First, I want to congratulate you for reading the Krib and the
archives BEFORE you posted a question here. I am extremely weary of
people posting their problems here, when the question has already been
answered. Thank you.
Austin water comes from the Colorado River, which has a hardness of
120 ppm CaCO3 and pH 7.5. Sound familiar? It's no wonder your
aquarium will equilibrate to 7.5. It's not your substrate; there is
no need to tear down your tank. BTW, you already have a community
Of course your fish and plants don't mind a pH of 7.5--there is
absolutely nothing wrong with 7.5! You mentioned your plants were
doing great. Haven't you noticed the lush growth of native aquatic
plants in the Colorado River and Barton Creek? I suspect you have
been listening to some of the aquarium shops here--they love to sell
unnecessary water conditioners (even phosphate-based pH adjusters!)
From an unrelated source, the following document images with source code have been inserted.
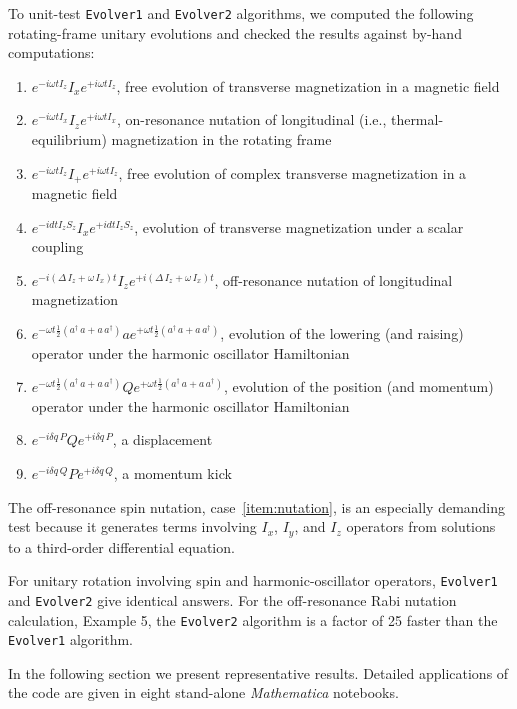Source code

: To unit-test \verb+Evolver1+ and \verb+Evolver2+ algorithms, we computed the following rotating-frame unitary evolutions and checked the results against by-hand computations:
\begin{enumerate}
\item $e^{-i\omega t I_z } I_x e^{+i \omega t I_z}$,  
free evolution of transverse magnetization in a magnetic field
\item $e^{-i \omega t I_x} I_z e^{+i \omega t I_x}$,
on-resonance nutation of longitudinal (i.e., thermal-equilibrium) magnetization in the rotating frame
\item $e^{-i \omega t I_z} I_{+} e^{+i \omega t I_z}$,
free evolution of complex transverse magnetization in a magnetic field 
\item $e^{-i d t I_z S_z} I_x e^{+i d t I_z S_z}$,
evolution of transverse magnetization under a scalar coupling
\item $e^{-i (\Delta \, I_z + \omega \, I_x) t} I_z e^{+i (\Delta \, I_z + \omega \, I_x) t}$, off-resonance nutation of longitudinal magnetization \label{item:nutation}
\item $e^{- \omega t \frac{1}{2} (a^{\dagger} \, a + a \, a^{\dagger})} a e^{+ \omega t \frac{1}{2} (a^{\dagger} \, a + a \, a^{\dagger})}$,
evolution of the lowering (and raising) operator under the harmonic oscillator Hamiltonian
\item $e^{- \omega t \frac{1}{2} (a^{\dagger} \, a + a \, a^{\dagger})} Q e^{+ \omega t \frac{1}{2} (a^{\dagger} \, a + a \, a^{\dagger})}$,
evolution of the position (and momentum) operator under the harmonic oscillator Hamiltonian
\item $e^{-i \delta q \, P }  Q e^{+i \delta q \, P }$, a displacement
\item $e^{-i \delta q \, Q }  P e^{+i \delta q \, Q }$, a momentum kick
\end{enumerate}
The off-resonance spin nutation, case~\ref{item:nutation},  is an especially demanding test because it generates terms involving $I_x$, $I_y$, and $I_z$ operators from solutions to a third-order differential equation.

For unitary rotation involving spin and harmonic-oscillator operators, \verb+Evolver1+ and \verb+Evolver2+ give identical answers.
For the off-resonance Rabi nutation calculation, Example 5, the \verb+Evolver2+ algorithm is a factor of 25 faster than the \verb+Evolver1+ algorithm.

In the following section we present representative results.
Detailed applications of the code are given in eight stand-alone \emph{Mathematica} notebooks.
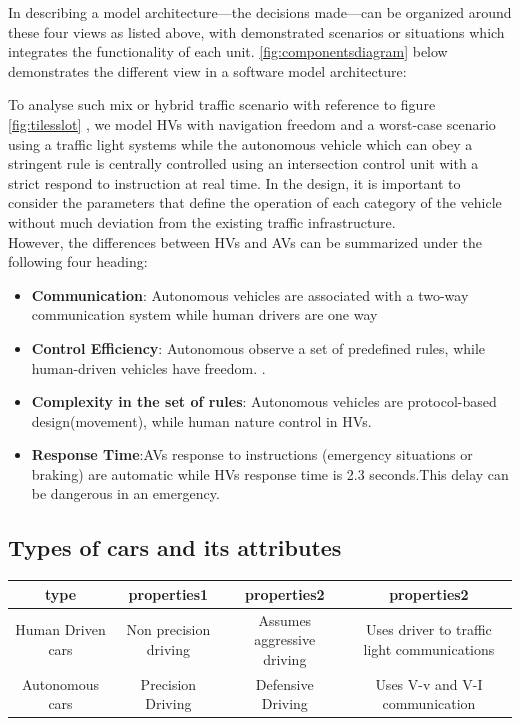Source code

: \documentclass{book}
\begin{document}
In describing a model architecture—the decisions made—can be organized around these four views as listed above, with demonstrated scenarios or situations which integrates the functionality of each unit. \cref{fig:componentsdiagram} below demonstrates the different view in a software model architecture:

To analyse such mix or hybrid traffic scenario with reference to figure \ref{fig:tilesslot} , we  model HVs with navigation freedom and a worst-case scenario using a traffic light systems while the autonomous vehicle which can obey a stringent rule is centrally controlled using an intersection control unit with a strict respond to instruction at real time. In the design,  it is  important to consider the parameters that define the operation of each category of the vehicle without much deviation from the existing traffic infrastructure.\\
However, the differences between  HVs and AVs can be summarized under the following four heading:
\begin{itemize}
\item \textbf{Communication}: Autonomous vehicles are associated with a two-way communication system while human drivers are one way
    \item \textbf{Control Efficiency}: Autonomous observe a set of predefined rules, while human-driven vehicles have freedom. \cite{liu2018safe}.
    \item \textbf{Complexity in the set of rules}: Autonomous vehicles are protocol-based design(movement), while human nature control in HVs.
    \item \textbf{Response Time}:AVs response to instructions (emergency situations or braking) are automatic while HVs response time is 2.3 seconds\cite{mcgehee2000driver}.This delay can be dangerous in an emergency.
\end{itemize}

\subsection{Types of cars and its attributes}


\begin{center}
\begin{tabular}{ |c|c|c|c| }
 \hline
 type & properties1  & properties2 & properties2 \\
  \hline
 Human Driven cars & Non precision driving & Assumes aggressive driving & Uses driver to traffic light communications \\
  \hline
 Autonomous cars & Precision Driving & Defensive Driving & Uses V-v and V-I communication \\
 \hline
\end{tabular}
\end{center}
\end{document}

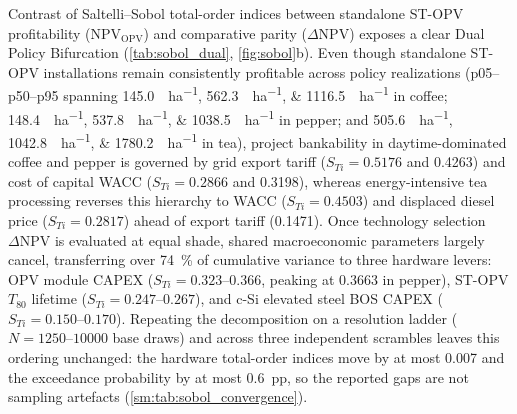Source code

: \documentclass[preprint,12pt,a4paper]{elsarticle}
\begin{document}
Contrast of Saltelli--Sobol total-order indices between standalone ST-OPV profitability ($\mathrm{NPV}_{\mathrm{OPV}}$) and comparative parity ($\Delta\mathrm{NPV}$) exposes a clear Dual Policy Bifurcation (\cref{tab:sobol_dual}, \cref{fig:sobol}b). Even though standalone ST-OPV installations remain consistently profitable across policy realizations (p05--p50--p95 spanning \qtylist{145.0;562.3;1116.5}{\kUSD\per\hectare} in coffee; \qtylist{148.4;537.8;1038.5}{\kUSD\per\hectare} in pepper; and \qtylist{505.6;1042.8;1780.2}{\kUSD\per\hectare} in tea), project bankability in daytime-dominated coffee and pepper is governed by grid export tariff ($S_{Ti}=\num{0.5176}$ and \num{0.4263}) and cost of capital WACC ($S_{Ti}=\num{0.2866}$ and \num{0.3198}), whereas energy-intensive tea processing reverses this hierarchy to WACC ($S_{Ti}=\num{0.4503}$) and displaced diesel price ($S_{Ti}=\num{0.2817}$) ahead of export tariff (\num{0.1471}). Once technology selection $\Delta\mathrm{NPV}$ is evaluated at equal shade, shared macroeconomic parameters largely cancel, transferring over \qty{74}{\percent} of cumulative variance to three hardware levers: OPV module CAPEX ($S_{Ti}=\numrange{0.323}{0.366}$, peaking at \num{0.3663} in pepper), ST-OPV $T_{80}$ lifetime ($S_{Ti}=\numrange{0.247}{0.267}$), and c-Si elevated steel BOS CAPEX ($S_{Ti}=\numrange{0.150}{0.170}$). Repeating the decomposition on a resolution ladder ($N=1250$--$\num{10000}$ base draws) and across three independent scrambles leaves this ordering unchanged: the hardware total-order indices move by at most \num{0.007} and the exceedance probability by at most \qty{0.6}{pp}, so the reported gaps are not sampling artefacts (\cref{sm:tab:sobol_convergence}).
\end{document}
and often over-exaggerate the hardness of the water here. They know
not. Ignore them.
I keep a 30 gallon plastic trash can full of tap water. I aerate it
for 48 hours, and voila! The chlorine is gone, pH is stable, and no
additives were necessary. I draw all my changing water from here.
From my experience, you have several choices. You can leave you tank
as-is, and do quite well. The aquarium shops here also use Austin
water, so the fish you buy will already be acclimated. Plus, these
fish come from a wholesaler in San Antonio, which has very similar
water. Vallisneria, Ludwigia, Hygrophila and Hornwort do very well
here. The San Marcos River is a great place to collect these plants.
However, if you want to grow Amazon swords or Apons or anything that
is moderately difficult, you will need to consider some kind of
substrate additive (laterite, loamy topsoil, etc). Since you have
already read the Krib, you know what I am talking about. I use 4" of
loamy topsoil/vermiculite overlain with 1" of sandblasting gravel. I
got the topsoil from Wolfe Nursery--40# for $0.99.
You will also need to add CO2--10-15 ppm CO2 will result in a pH of
about 6.8. This equates to about 2 bubbles/second from a CO2
generator. I use a 20# tank with a regulator and needle valve,
You will also need to add fertilizer-I use PMDD, and it works great.
I regularly sell my excess plants back to the aquarium shops; you may
have purchased some of mine!
In summary, you don't have a problem. You can leave your tank as is
and to very well, or you can make some modifications and do
exceedingly well. Whatever you do, don't listen to any of the
aquarium shops! The APD and Krib is your best source for good advice.